First of all, I’d like to have a good moan about ls, ps, tar, and all these commands that we use every day. I understand that these aren’t inherently part of the shell, but they certainly make up a sizeable chunk of our command-line interactions. Within these interactions, flags are, without a doubt, the worst part of it.

Why? Because flags fundamentally change the behaviour of the programs. If you’re the sort of person who needs buzzwords assigned to arguments, put this under the single responsibility principle. Let’s take a look at a pretty good example of a small utility program: wc.

wc is short for word count. Pretty straightforward, apart from the fact that it doesn’t count words. With no flags, it prints four values, one of which is the number of words in the input. To get it to do exactly the thing its name would suggest, you want wc -w: you need a flag to get the program to do what it is intuitively supposed to do. However, it doesn’t stop there:

-c will count the number of bytes (not characters, despite the letter used).
-m will count the number of characters (why m?).
-l will count the number of lines.

Set aside the poor choice of letters for a moment, and look at the third flag: in almost all my uses of wc, I have used the -l flag. The incredibly common task of counting lines of input is achieved through wc -l, a program with a flag that entirely changes its functionality.

Another issue with flags is that they inevitably give rise to several ways of achieving the same thing. For example, if we actually wanted to count the number of bytes within a file, it’s probably as common to use ls -l and parse the output with something like awk. Think about this: to get the size of a particular file, we can either use a program to count the words within a file, or a program to list the files within a directory. Neither of these things do what we want. This makes it really difficult for newcomers to build up an intuition about how to use the terminal: there is a massive amount of cognitive load involved with even the simplest actions performed within the terminal.

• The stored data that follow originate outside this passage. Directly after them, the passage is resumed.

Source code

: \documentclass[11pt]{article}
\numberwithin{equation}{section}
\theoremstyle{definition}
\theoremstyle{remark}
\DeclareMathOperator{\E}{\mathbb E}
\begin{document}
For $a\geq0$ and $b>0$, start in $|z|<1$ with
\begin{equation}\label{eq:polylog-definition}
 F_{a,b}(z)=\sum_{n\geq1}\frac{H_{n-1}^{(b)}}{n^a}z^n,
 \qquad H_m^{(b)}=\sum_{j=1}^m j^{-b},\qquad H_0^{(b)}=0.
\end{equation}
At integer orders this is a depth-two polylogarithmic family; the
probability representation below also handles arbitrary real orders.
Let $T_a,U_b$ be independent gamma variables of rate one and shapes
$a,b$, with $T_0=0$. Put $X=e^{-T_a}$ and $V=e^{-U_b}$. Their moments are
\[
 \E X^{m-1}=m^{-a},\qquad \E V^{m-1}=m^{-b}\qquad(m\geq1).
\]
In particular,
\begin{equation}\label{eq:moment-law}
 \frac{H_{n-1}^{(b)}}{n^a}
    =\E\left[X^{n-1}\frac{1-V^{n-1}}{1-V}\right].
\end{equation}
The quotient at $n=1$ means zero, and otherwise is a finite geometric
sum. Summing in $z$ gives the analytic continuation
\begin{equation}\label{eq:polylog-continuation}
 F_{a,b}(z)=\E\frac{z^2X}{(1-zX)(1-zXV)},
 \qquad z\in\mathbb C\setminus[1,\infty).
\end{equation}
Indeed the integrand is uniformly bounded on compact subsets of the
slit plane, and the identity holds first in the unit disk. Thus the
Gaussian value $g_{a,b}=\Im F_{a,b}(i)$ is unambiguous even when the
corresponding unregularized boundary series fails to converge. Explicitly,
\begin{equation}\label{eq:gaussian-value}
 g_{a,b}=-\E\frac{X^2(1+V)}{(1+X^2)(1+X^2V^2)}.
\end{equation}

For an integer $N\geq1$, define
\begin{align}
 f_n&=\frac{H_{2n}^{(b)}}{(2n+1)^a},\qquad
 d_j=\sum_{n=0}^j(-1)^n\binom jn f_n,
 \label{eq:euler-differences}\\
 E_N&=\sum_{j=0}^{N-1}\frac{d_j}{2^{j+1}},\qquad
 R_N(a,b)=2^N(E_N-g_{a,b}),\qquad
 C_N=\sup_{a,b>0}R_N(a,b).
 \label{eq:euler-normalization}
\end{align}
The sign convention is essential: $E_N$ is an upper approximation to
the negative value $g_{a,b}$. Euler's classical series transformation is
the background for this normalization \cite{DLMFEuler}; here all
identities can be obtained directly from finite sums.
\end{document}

Alternative: Separated and Well-Named Functions

If you’ve been writing code for some amount of time, you’ve probably come across the issues around overly complex if branching: it makes our functions difficult to test, and it makes them much less intuitive. So, instead of a function with a mysterious boolean flag, we tend to write two functions with better names to describe the options separately. Let’s apply that thinking to the terminal.

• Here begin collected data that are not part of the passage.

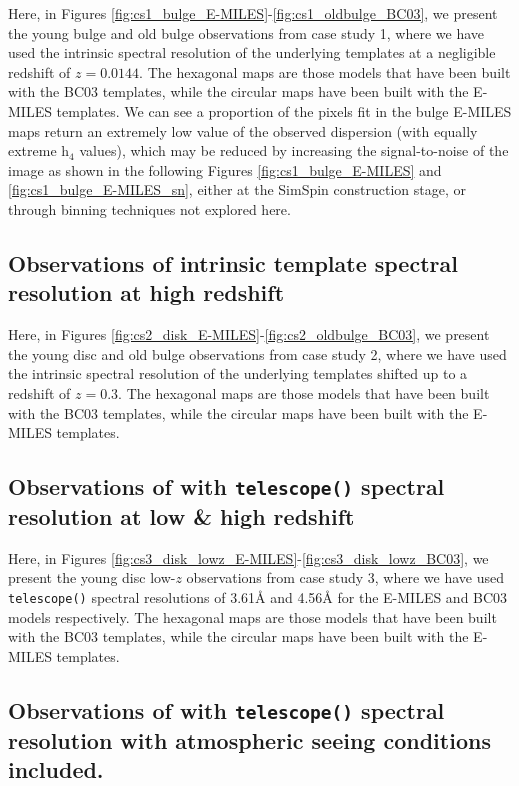 \documentclass[
  journal=pasa,
  manuscript=research-paper, %
  year=2020,
  volume=37,
]{cup-journal}
\newcommand{\telescope}[1]{\texttt{telescope()}#1}
\begin{document}
Here, in Figures \ref{fig:cs1_bulge_E-MILES}-\ref{fig:cs1_oldbulge_BC03}, we present the young bulge and old bulge observations from case study 1, where we have used the intrinsic spectral resolution of the underlying templates at a negligible redshift of $z = 0.0144$. The hexagonal maps are those models that have been built with the BC03 templates, while the circular maps have been built with the E-MILES templates. We can see a proportion of the pixels fit in the bulge E-MILES maps return an extremely low value of the observed dispersion (with equally extreme h$_4$ values), which may be reduced by increasing the signal-to-noise of the image as shown in the following Figures \ref{fig:cs1_bulge_E-MILES} and \ref{fig:cs1_bulge_E-MILES_sn}, either at the SimSpin construction stage, or through binning techniques not explored here.  

\subsection{Observations of intrinsic template spectral resolution at high redshift}
\label{app:cs2}

Here, in Figures \ref{fig:cs2_disk_E-MILES}-\ref{fig:cs2_oldbulge_BC03}, we present the young disc and old bulge observations from case study 2, where we have used the intrinsic spectral resolution of the underlying templates shifted up to a redshift of $z = 0.3$. The hexagonal maps are those models that have been built with the BC03 templates, while the circular maps have been built with the E-MILES templates. 

\subsection{Observations of with \telescope{} spectral resolution at low \& high redshift}
\label{app:cs3}

Here, in Figures \ref{fig:cs3_disk_lowz_E-MILES}-\ref{fig:cs3_disk_lowz_BC03}, we present the young disc low-$z$ observations from case study 3, where we have used \telescope{} spectral resolutions of 3.61\AA{} and 4.56\AA{} for the E-MILES and BC03 models respectively. The hexagonal maps are those models that have been built with the BC03 templates, while the circular maps have been built with the E-MILES templates. 

\subsection{Observations of with \telescope{} spectral resolution with atmospheric seeing conditions included.}
\label{app:cs4}
\end{document}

Instead of wc -cmlw, let’s introduce four command-line utilities: wordcount, linecount, charcount (maybe even charactercount!), and filesize. These programs exactly describe their behaviour, and need no flags at all. Not only does that mean much less configuration for the user to remember, but it means that we can simplify other commands like ls: we have no need of the option to display file sizes if we can do it simply with our filesize program!

Of course, what we’d quickly find is that a program with n mutually-exclusive flags becomes 2 ^ n programs, which would certainly result in a massive number of programs to encompass the behaviours of things like tar, but we’ll see later how we could actually use a special type of command-line utility to compose smaller tools to make general-purpose behaviour.

Anyway, for now, we can dream of a day when we can find the longest line in a file (for, say, a code linter) with…

cat myfile | maximumWith lineLength

… rather than …

cat myFile |
  awk '{ print length, $0 }' |
  sort -nr | head -1 |
  awk '{ for (i=2; i<= NF; i++) print $i }'

If maximumWith looks a bit odd, we’ll talk about what it would mean in a little while. As for the comparison, I’m obliged to say you can actually use wc -L myfile on certain GNU/Linux distros.

… Exactly.

Pruning Branches

Let’s take a relatively simple problem: finding the average length of the lines in an input. We can write a “relatively simple” awk command to do this:

awk '{ len = length($0); total += len} END { print total / len }'

This is fine, and it’s efficient, and whatever, but… it’s relying on a command that is Turing complete. We want our pipelines to be like Lego - just a collection of little building blocks that we stick together to form the functionality we need, rather than an entire programming language.

Fact is, we usually find our one-liner gets to a point of complexity (pretty quickly) that becomes more effort than just writing a script in something like Python or Perl. In which case, what does awk - another scripting language - really give us except a slightly more obfuscated Perl? (Ok, that might be a bit too harsh…)

Alternative: Higher-Order commands

Wouldn’t we rather write things like this?

combineWith divide [ linelength | sumtotal ] [ linecount ]

This would introduce a couple of unseen features to the terminal: firstly, the *With functions. We have combineWith and forEach, and we had maximumWith earlier on. These are what we may already know as higher-order commands: commands that take other commands as parameters.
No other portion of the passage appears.